Sunday, April 26, 2009

Left victory in Iceland but Left Greens do worse than expected

Social Democrats: 29.8% (+3.0), 20 seats (+2)
Independence Party: 23.7% (-12.9), 16 seats (-9)
Left Greens: 21.7% (+7.4), 14 seats (+5)
Progressive Party: 14.8% (+3.1), 9 seats (+2)
Citizen’s Movement: 7.2% (+7.2), 4 seats (+4)
Liberal Party: 2.2% (-5.1), 0 seats (-4)

On the left we’ve basically got the moderate pro-EU Social Democrats, the radical leftist, feminist, environmentalist Left Greens and the Citizen’s Movement which arose out of the recent protest movement and was only formed 9 weeks ago. The main party of the right is the Independence Party who have been in government almost continually for as long as anyone can remember but have lost a huge amount of support over the country’s economic collapse which was caused by the neoliberal economic policies they pushed through over the last 2 decades. The Progressive Party are supposedly a centrist, agrarian party but are probably closer to the right on many policy issues. The Liberal Party (now out of parliament) are populists who have strongly pushed the issue of fishing rights and have been accused of making various xenophobic remarks in recent years.

Now on to the results. The major surprises are the failure of the Left Greens to do as well as most had expected together with the strong showing for the newly founded Citizen’s Movement. That the Left Greens would be the biggest party, as some polls had predicted, seemed to me to be too good to be true and I remembered from the last election in 2007 when again the Left Greens didn’t do nearly as well on election day as many of the polls had predicted. But 22% (an increase from 14% last time) is still not bad and leaves them as perhaps the strongest party of the radical left in Europe. The main reasons I can see for why they didn’t do as well as they could of is the growth of the Citizen’s Movement together with Social Democrat leader Johanna Sigurdardottir’s short time as Prime Minister which gave her party more of a chance to set the agenda than it might have otherwise.

The Social Democrats have been trying to portray their success as an endorsement of the EU and the Left Greens have apparently said they would now be willing to back a referendum on Icelandic membership even if they continue to remain strongly opposed. However according to the polls a majority of people would reject membership so unless the fishing issue gets sorted out I don’t think the pro-EU side should be particularly optimistic that they can win any potential vote on the matter.
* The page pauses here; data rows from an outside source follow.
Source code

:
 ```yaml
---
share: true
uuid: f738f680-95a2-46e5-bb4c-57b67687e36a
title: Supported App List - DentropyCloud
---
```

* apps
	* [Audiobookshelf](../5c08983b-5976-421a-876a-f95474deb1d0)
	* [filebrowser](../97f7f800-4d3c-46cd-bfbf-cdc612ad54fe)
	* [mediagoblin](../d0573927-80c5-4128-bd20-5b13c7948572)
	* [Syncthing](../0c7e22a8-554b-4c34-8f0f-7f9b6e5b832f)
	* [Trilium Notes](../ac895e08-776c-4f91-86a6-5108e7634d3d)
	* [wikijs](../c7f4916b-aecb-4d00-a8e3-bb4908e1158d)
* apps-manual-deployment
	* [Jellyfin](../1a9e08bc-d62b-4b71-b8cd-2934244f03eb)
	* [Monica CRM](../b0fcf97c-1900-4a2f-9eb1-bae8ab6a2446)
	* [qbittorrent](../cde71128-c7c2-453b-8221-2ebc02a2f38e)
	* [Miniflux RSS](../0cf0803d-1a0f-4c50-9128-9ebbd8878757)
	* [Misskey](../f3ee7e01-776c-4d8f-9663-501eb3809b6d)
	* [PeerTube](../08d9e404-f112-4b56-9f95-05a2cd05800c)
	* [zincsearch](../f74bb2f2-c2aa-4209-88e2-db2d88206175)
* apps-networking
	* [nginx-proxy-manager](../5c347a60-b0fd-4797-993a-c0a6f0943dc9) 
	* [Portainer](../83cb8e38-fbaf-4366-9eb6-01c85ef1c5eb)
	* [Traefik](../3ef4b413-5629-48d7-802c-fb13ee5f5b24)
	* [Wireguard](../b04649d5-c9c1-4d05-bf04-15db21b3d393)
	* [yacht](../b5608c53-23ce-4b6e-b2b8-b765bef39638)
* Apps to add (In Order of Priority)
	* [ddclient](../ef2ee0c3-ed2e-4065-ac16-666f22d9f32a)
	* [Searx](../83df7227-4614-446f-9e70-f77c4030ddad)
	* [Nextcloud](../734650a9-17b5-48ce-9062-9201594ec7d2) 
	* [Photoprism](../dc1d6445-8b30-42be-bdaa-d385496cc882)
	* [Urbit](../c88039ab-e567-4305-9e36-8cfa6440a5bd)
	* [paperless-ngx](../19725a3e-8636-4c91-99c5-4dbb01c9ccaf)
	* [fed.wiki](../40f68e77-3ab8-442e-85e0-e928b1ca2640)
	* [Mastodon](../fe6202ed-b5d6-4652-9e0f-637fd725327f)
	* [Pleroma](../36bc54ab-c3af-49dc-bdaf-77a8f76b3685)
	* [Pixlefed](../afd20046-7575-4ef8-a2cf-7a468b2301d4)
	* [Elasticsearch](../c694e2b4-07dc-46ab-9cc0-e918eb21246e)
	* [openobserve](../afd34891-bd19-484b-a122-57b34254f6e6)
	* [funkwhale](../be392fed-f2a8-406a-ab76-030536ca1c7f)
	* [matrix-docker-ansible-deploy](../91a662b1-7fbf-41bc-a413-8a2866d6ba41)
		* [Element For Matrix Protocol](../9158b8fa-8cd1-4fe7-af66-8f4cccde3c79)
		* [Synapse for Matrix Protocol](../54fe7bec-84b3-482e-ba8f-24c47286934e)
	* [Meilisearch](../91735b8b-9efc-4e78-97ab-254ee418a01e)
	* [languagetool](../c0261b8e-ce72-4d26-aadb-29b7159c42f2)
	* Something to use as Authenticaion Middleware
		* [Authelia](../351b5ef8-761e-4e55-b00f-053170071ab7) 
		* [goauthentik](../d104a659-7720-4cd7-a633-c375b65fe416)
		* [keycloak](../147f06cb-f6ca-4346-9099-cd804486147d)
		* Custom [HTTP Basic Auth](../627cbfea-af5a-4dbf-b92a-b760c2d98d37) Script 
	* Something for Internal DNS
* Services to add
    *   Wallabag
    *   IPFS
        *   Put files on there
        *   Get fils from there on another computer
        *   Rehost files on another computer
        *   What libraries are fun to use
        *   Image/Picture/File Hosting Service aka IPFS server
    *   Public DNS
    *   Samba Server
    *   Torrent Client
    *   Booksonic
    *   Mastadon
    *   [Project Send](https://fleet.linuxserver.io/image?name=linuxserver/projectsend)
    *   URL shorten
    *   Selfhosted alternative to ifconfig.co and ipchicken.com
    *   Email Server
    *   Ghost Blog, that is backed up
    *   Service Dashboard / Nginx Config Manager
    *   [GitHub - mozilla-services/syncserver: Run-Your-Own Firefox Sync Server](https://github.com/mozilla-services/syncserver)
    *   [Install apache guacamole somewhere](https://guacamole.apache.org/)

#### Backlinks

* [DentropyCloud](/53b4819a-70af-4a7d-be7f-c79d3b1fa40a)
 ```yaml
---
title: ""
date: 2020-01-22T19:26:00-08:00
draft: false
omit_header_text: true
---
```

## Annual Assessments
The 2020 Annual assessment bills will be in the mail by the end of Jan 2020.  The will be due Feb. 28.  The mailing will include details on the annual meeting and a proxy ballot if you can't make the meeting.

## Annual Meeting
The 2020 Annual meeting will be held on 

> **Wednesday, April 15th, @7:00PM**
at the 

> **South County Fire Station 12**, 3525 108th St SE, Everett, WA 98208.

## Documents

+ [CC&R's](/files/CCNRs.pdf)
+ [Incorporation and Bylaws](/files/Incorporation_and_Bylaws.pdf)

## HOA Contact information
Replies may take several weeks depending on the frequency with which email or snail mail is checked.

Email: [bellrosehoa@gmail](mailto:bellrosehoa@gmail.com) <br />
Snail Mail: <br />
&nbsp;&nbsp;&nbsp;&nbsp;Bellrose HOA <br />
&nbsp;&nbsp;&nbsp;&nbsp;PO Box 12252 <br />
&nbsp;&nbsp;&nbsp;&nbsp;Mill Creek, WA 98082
Overall, despite my disappointment that the Left Greens didn’t do better, I think there’s plenty to be positive about. For a start the once dominant Independence Party has been severely weakened, losing at least a third of their support, and Iceland will now see its first every left-wing majority government. The Citizen’s Movement which will remain outside government (almost certainly a Social Democrat/Left Green coalition) and has strong links to the protest movement will also, I think, help ensure the new government listens to the people and remains true to the spirit of the revolution which swept away the nation’s corrupt neoliberal government. Most of their voters are in addition people who would probably have otherwise supported the Left Greens. We should also remember that Prime Minister Johanna Sigurdardottir is from the left of the Social Democrats and the very thing about her that appeals most to people, according to the New York Times, is that she comes across as being the complete opposite of everything which characterised the so-called ‘New Vikings’ who ruled the country and brought it to a state of ruin with their reckless neoliberalism.

43% of new MPs women

According to my count of the newly elected MPs 27 out of 63 are women (43%) - a significant increase from the last parliament in which women made up 33% of MPs. This now gives Iceland the second highest percentages of female MPs in Europe (Sweden comes first with 47%). It’s also almost certain that Social Democrat leader Johanna Sigurdardottir will remain in office as the country's first woman Prime Minister and the world’s first openly lesbian national leader. Here’s the figures by party:

Social Democrats: 10/20 (50%)
Left Greens: 7/14 (50%)
Citizen’s Movement: 2/4 (50%)
Progressive Party: 3/9 (33.3%)
Independence Party: 5/16 (31.3%)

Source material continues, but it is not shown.